◆ WHAT YOU WILL DO ◆
Range to output from the entries below: the line containing "the checks must" through the line containing "historically worked under". Set it down exactly, ends included, nothing else.

◆ DATA ◆
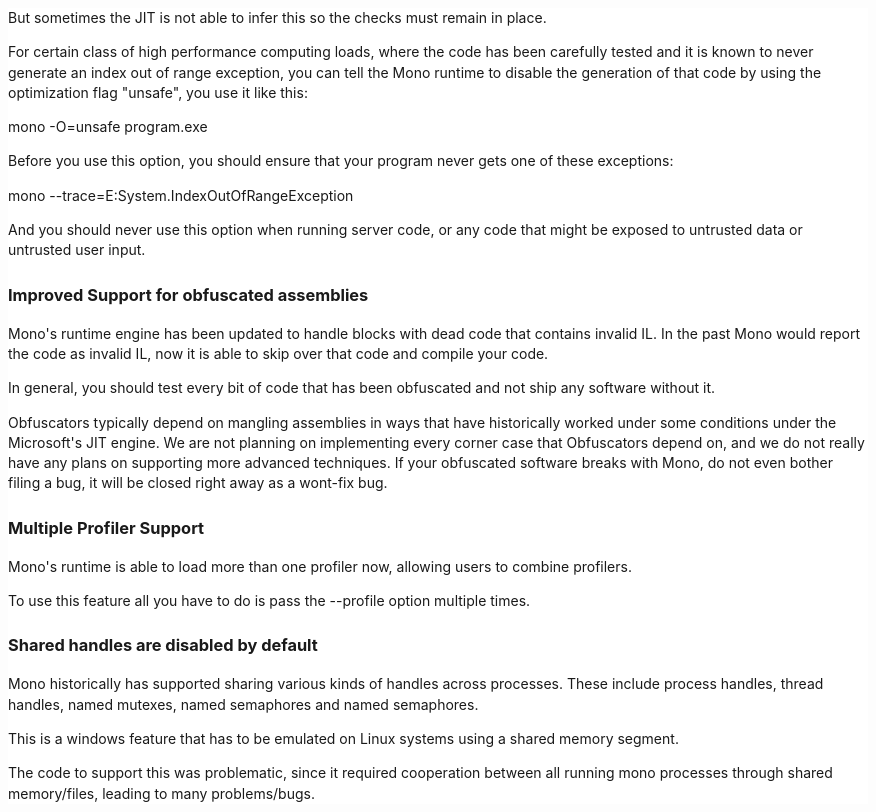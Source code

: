 But sometimes the JIT is not able to infer this so the checks must
remain in place.

For certain class of high performance computing loads, where the code
has been carefully tested and it is known to never generate an index out
of range exception, you can tell the Mono runtime to disable the
generation of that code by using the optimization flag "unsafe", you use
it like this:

<bash> mono -O=unsafe program.exe </bash>

Before you use this option, you should ensure that your program never
gets one of these exceptions:

<bash> mono --trace=E:System.IndexOutOfRangeException </bash>

And you should never use this option when running server code, or any
code that might be exposed to untrusted data or untrusted user input.

### Improved Support for obfuscated assemblies

Mono's runtime engine has been updated to handle blocks with dead code
that contains invalid IL. In the past Mono would report the code as
invalid IL, now it is able to skip over that code and compile your code.

In general, you should test every bit of code that has been obfuscated
and not ship any software without it.

Obfuscators typically depend on mangling assemblies in ways that have
historically worked under some conditions under the Microsoft's JIT
engine. We are not planning on implementing every corner case that
Obfuscators depend on, and we do not really have any plans on supporting
more advanced techniques. If your obfuscated software breaks with Mono,
do not even bother filing a bug, it will be closed right away as a
wont-fix bug.

### Multiple Profiler Support

Mono's runtime is able to load more than one profiler now, allowing
users to combine profilers.

To use this feature all you have to do is pass the --profile option
multiple times.

### Shared handles are disabled by default

Mono historically has supported sharing various kinds of handles across
processes. These include process handles, thread handles, named mutexes,
named semaphores and named semaphores.

This is a windows feature that has to be emulated on Linux systems using
a shared memory segment.

The code to support this was problematic, since it required cooperation
between all running mono processes through shared memory/files, leading
to many problems/bugs.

◆ RESPONSE BELOW ◆
: But sometimes the JIT is not able to infer this so the checks must
remain in place.

For certain class of high performance computing loads, where the code
has been carefully tested and it is known to never generate an index out
of range exception, you can tell the Mono runtime to disable the
generation of that code by using the optimization flag "unsafe", you use
it like this:

<bash> mono -O=unsafe program.exe </bash>

Before you use this option, you should ensure that your program never
gets one of these exceptions:

<bash> mono --trace=E:System.IndexOutOfRangeException </bash>

And you should never use this option when running server code, or any
code that might be exposed to untrusted data or untrusted user input.

### Improved Support for obfuscated assemblies

Mono's runtime engine has been updated to handle blocks with dead code
that contains invalid IL. In the past Mono would report the code as
invalid IL, now it is able to skip over that code and compile your code.

In general, you should test every bit of code that has been obfuscated
and not ship any software without it.

Obfuscators typically depend on mangling assemblies in ways that have
historically worked under some conditions under the Microsoft's JIT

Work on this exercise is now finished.